'''
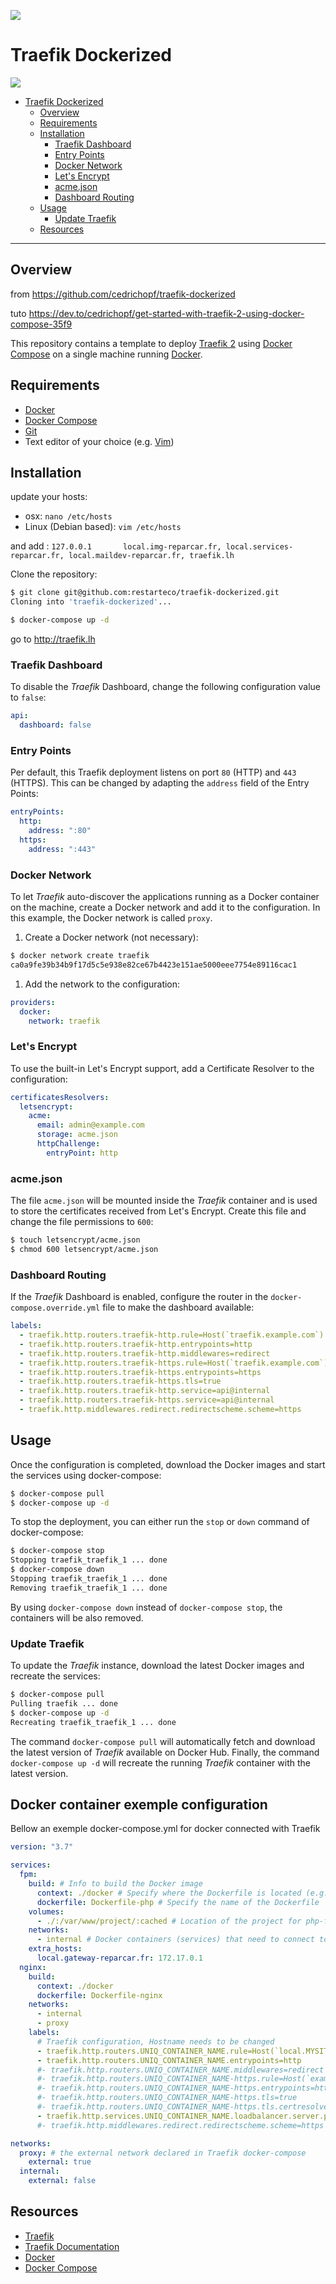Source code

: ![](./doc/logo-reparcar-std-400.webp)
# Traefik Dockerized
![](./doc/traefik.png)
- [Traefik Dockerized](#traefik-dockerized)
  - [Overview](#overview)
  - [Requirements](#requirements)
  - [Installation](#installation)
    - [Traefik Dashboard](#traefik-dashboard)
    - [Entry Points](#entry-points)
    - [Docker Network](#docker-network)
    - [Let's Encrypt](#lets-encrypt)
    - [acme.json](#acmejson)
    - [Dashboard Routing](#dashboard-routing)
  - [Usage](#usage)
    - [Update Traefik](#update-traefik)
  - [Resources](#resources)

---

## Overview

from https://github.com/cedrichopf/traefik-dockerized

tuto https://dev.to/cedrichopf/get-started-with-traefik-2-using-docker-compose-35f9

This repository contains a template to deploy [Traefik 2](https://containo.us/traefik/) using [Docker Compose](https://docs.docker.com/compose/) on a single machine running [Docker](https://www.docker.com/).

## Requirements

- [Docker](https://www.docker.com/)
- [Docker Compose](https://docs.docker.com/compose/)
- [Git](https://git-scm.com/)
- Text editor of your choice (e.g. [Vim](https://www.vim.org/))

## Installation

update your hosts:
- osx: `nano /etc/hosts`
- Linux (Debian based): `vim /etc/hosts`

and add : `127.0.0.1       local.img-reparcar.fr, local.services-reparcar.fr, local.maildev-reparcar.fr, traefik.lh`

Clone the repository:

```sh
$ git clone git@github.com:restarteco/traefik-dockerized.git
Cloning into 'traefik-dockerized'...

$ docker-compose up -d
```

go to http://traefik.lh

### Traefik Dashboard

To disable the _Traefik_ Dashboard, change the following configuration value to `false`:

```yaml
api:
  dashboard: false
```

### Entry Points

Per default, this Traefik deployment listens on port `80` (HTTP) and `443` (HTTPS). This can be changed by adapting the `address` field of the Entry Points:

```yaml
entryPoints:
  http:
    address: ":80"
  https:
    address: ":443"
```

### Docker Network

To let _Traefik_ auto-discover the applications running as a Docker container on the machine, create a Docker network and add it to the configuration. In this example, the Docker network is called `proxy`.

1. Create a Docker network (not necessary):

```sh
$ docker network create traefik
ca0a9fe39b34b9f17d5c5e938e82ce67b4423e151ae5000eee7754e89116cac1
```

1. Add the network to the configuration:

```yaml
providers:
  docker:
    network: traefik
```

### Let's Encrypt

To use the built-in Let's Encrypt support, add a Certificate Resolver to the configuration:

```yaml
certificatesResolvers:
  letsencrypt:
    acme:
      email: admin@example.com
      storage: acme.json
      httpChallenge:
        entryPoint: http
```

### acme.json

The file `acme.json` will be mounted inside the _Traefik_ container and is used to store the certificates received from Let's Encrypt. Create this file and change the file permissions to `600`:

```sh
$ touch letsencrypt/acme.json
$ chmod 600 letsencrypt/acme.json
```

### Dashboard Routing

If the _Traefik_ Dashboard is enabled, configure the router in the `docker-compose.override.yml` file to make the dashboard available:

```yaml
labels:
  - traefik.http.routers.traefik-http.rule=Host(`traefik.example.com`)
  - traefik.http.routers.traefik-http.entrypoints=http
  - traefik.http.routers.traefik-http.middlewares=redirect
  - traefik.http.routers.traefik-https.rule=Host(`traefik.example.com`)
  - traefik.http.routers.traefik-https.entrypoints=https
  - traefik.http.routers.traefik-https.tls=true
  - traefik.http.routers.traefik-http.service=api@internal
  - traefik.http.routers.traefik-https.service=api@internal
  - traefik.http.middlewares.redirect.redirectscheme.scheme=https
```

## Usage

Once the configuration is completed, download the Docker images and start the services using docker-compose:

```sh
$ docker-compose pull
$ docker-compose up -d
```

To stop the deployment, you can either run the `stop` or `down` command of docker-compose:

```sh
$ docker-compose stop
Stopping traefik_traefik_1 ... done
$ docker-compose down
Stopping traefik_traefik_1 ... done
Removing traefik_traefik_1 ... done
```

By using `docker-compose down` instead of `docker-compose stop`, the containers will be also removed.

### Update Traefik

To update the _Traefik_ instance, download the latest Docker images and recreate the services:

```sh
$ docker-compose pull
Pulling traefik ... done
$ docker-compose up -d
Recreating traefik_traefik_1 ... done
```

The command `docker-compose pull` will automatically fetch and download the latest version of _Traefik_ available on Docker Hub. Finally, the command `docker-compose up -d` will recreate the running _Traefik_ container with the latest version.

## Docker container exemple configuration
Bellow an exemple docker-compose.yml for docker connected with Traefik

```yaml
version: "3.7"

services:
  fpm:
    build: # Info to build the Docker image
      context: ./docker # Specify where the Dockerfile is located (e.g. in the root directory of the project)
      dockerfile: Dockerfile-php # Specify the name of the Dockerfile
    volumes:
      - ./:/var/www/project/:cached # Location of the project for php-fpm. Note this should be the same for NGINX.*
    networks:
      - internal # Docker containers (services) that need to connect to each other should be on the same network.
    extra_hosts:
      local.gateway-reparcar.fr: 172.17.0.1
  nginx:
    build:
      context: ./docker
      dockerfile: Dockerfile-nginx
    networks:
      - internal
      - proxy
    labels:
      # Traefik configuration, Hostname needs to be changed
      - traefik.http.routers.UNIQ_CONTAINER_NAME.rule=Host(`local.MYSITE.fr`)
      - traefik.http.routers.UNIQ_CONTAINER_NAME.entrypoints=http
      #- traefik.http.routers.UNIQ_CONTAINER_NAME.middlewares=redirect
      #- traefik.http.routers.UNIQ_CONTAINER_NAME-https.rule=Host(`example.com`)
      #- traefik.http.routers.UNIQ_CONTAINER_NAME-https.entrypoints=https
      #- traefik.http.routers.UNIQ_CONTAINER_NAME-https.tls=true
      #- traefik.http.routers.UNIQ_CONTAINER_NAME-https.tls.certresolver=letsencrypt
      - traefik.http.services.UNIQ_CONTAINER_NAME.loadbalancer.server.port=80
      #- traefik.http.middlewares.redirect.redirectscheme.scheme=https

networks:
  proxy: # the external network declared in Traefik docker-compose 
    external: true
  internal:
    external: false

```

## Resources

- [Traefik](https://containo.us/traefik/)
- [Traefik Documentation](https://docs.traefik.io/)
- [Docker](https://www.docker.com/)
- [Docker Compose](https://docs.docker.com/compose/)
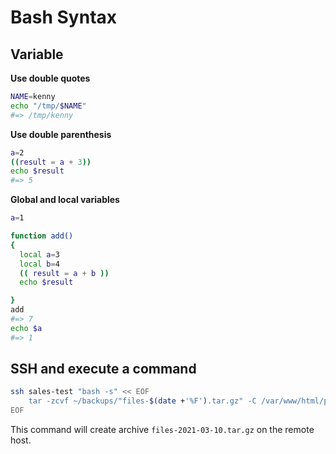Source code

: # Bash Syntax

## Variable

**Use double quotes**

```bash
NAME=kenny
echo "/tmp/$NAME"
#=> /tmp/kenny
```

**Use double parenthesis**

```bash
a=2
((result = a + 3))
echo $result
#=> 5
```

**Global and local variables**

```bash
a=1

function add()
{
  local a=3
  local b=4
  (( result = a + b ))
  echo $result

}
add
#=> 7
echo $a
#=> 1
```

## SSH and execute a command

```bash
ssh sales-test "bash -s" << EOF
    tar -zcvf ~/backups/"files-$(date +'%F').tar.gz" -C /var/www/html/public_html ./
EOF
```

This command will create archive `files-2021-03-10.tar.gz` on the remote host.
'''
• GOAL OF THE EXERCISE: Output all the records, word for word, with no pictures in the copy.

• EXERCISE ANSWER:
Source code

: ![](./doc/logo-reparcar-std-400.webp)
# Traefik Dockerized
![](./doc/traefik.png)
- [Traefik Dockerized](#traefik-dockerized)
  - [Overview](#overview)
  - [Requirements](#requirements)
  - [Installation](#installation)
    - [Traefik Dashboard](#traefik-dashboard)
    - [Entry Points](#entry-points)
    - [Docker Network](#docker-network)
    - [Let's Encrypt](#lets-encrypt)
    - [acme.json](#acmejson)
    - [Dashboard Routing](#dashboard-routing)
  - [Usage](#usage)
    - [Update Traefik](#update-traefik)
  - [Resources](#resources)

---

## Overview

from https://github.com/cedrichopf/traefik-dockerized

tuto https://dev.to/cedrichopf/get-started-with-traefik-2-using-docker-compose-35f9

This repository contains a template to deploy [Traefik 2](https://containo.us/traefik/) using [Docker Compose](https://docs.docker.com/compose/) on a single machine running [Docker](https://www.docker.com/).

## Requirements

- [Docker](https://www.docker.com/)
- [Docker Compose](https://docs.docker.com/compose/)
- [Git](https://git-scm.com/)
- Text editor of your choice (e.g. [Vim](https://www.vim.org/))

## Installation

update your hosts:
- osx: `nano /etc/hosts`
- Linux (Debian based): `vim /etc/hosts`

and add : `127.0.0.1       local.img-reparcar.fr, local.services-reparcar.fr, local.maildev-reparcar.fr, traefik.lh`

Clone the repository:

```sh
$ git clone git@github.com:restarteco/traefik-dockerized.git
Cloning into 'traefik-dockerized'...

$ docker-compose up -d
```

go to http://traefik.lh

### Traefik Dashboard

To disable the _Traefik_ Dashboard, change the following configuration value to `false`:

```yaml
api:
  dashboard: false
```

### Entry Points

Per default, this Traefik deployment listens on port `80` (HTTP) and `443` (HTTPS). This can be changed by adapting the `address` field of the Entry Points:

```yaml
entryPoints:
  http:
    address: ":80"
  https:
    address: ":443"
```

### Docker Network

To let _Traefik_ auto-discover the applications running as a Docker container on the machine, create a Docker network and add it to the configuration. In this example, the Docker network is called `proxy`.

1. Create a Docker network (not necessary):

```sh
$ docker network create traefik
ca0a9fe39b34b9f17d5c5e938e82ce67b4423e151ae5000eee7754e89116cac1
```

1. Add the network to the configuration:

```yaml
providers:
  docker:
    network: traefik
```

### Let's Encrypt

To use the built-in Let's Encrypt support, add a Certificate Resolver to the configuration:

```yaml
certificatesResolvers:
  letsencrypt:
    acme:
      email: admin@example.com
      storage: acme.json
      httpChallenge:
        entryPoint: http
```

### acme.json

The file `acme.json` will be mounted inside the _Traefik_ container and is used to store the certificates received from Let's Encrypt. Create this file and change the file permissions to `600`:

```sh
$ touch letsencrypt/acme.json
$ chmod 600 letsencrypt/acme.json
```

### Dashboard Routing

If the _Traefik_ Dashboard is enabled, configure the router in the `docker-compose.override.yml` file to make the dashboard available:

```yaml
labels:
  - traefik.http.routers.traefik-http.rule=Host(`traefik.example.com`)
  - traefik.http.routers.traefik-http.entrypoints=http
  - traefik.http.routers.traefik-http.middlewares=redirect
  - traefik.http.routers.traefik-https.rule=Host(`traefik.example.com`)
  - traefik.http.routers.traefik-https.entrypoints=https
  - traefik.http.routers.traefik-https.tls=true
  - traefik.http.routers.traefik-http.service=api@internal
  - traefik.http.routers.traefik-https.service=api@internal
  - traefik.http.middlewares.redirect.redirectscheme.scheme=https
```

## Usage

Once the configuration is completed, download the Docker images and start the services using docker-compose:

```sh
$ docker-compose pull
$ docker-compose up -d
```

To stop the deployment, you can either run the `stop` or `down` command of docker-compose:

```sh
$ docker-compose stop
Stopping traefik_traefik_1 ... done
$ docker-compose down
Stopping traefik_traefik_1 ... done
Removing traefik_traefik_1 ... done
```

By using `docker-compose down` instead of `docker-compose stop`, the containers will be also removed.

### Update Traefik

To update the _Traefik_ instance, download the latest Docker images and recreate the services:

```sh
$ docker-compose pull
Pulling traefik ... done
$ docker-compose up -d
Recreating traefik_traefik_1 ... done
```

The command `docker-compose pull` will automatically fetch and download the latest version of _Traefik_ available on Docker Hub. Finally, the command `docker-compose up -d` will recreate the running _Traefik_ container with the latest version.

## Docker container exemple configuration
Bellow an exemple docker-compose.yml for docker connected with Traefik

```yaml
version: "3.7"

services:
  fpm:
    build: # Info to build the Docker image
      context: ./docker # Specify where the Dockerfile is located (e.g. in the root directory of the project)
      dockerfile: Dockerfile-php # Specify the name of the Dockerfile
    volumes:
      - ./:/var/www/project/:cached # Location of the project for php-fpm. Note this should be the same for NGINX.*
    networks:
      - internal # Docker containers (services) that need to connect to each other should be on the same network.
    extra_hosts:
      local.gateway-reparcar.fr: 172.17.0.1
  nginx:
    build:
      context: ./docker
      dockerfile: Dockerfile-nginx
    networks:
      - internal
      - proxy
    labels:
      # Traefik configuration, Hostname needs to be changed
      - traefik.http.routers.UNIQ_CONTAINER_NAME.rule=Host(`local.MYSITE.fr`)
      - traefik.http.routers.UNIQ_CONTAINER_NAME.entrypoints=http
      #- traefik.http.routers.UNIQ_CONTAINER_NAME.middlewares=redirect
      #- traefik.http.routers.UNIQ_CONTAINER_NAME-https.rule=Host(`example.com`)
      #- traefik.http.routers.UNIQ_CONTAINER_NAME-https.entrypoints=https
      #- traefik.http.routers.UNIQ_CONTAINER_NAME-https.tls=true
      #- traefik.http.routers.UNIQ_CONTAINER_NAME-https.tls.certresolver=letsencrypt
      - traefik.http.services.UNIQ_CONTAINER_NAME.loadbalancer.server.port=80
      #- traefik.http.middlewares.redirect.redirectscheme.scheme=https

networks:
  proxy: # the external network declared in Traefik docker-compose 
    external: true
  internal:
    external: false

```

## Resources

- [Traefik](https://containo.us/traefik/)
- [Traefik Documentation](https://docs.traefik.io/)
- [Docker](https://www.docker.com/)
- [Docker Compose](https://docs.docker.com/compose/)
Source code

: # Bash Syntax

## Variable

**Use double quotes**

```bash
NAME=kenny
echo "/tmp/$NAME"
#=> /tmp/kenny
```

**Use double parenthesis**

```bash
a=2
((result = a + 3))
echo $result
#=> 5
```

**Global and local variables**

```bash
a=1

function add()
{
  local a=3
  local b=4
  (( result = a + b ))
  echo $result

}
add
#=> 7
echo $a
#=> 1
```

## SSH and execute a command

```bash
ssh sales-test "bash -s" << EOF
    tar -zcvf ~/backups/"files-$(date +'%F').tar.gz" -C /var/www/html/public_html ./
EOF
```

This command will create archive `files-2021-03-10.tar.gz` on the remote host.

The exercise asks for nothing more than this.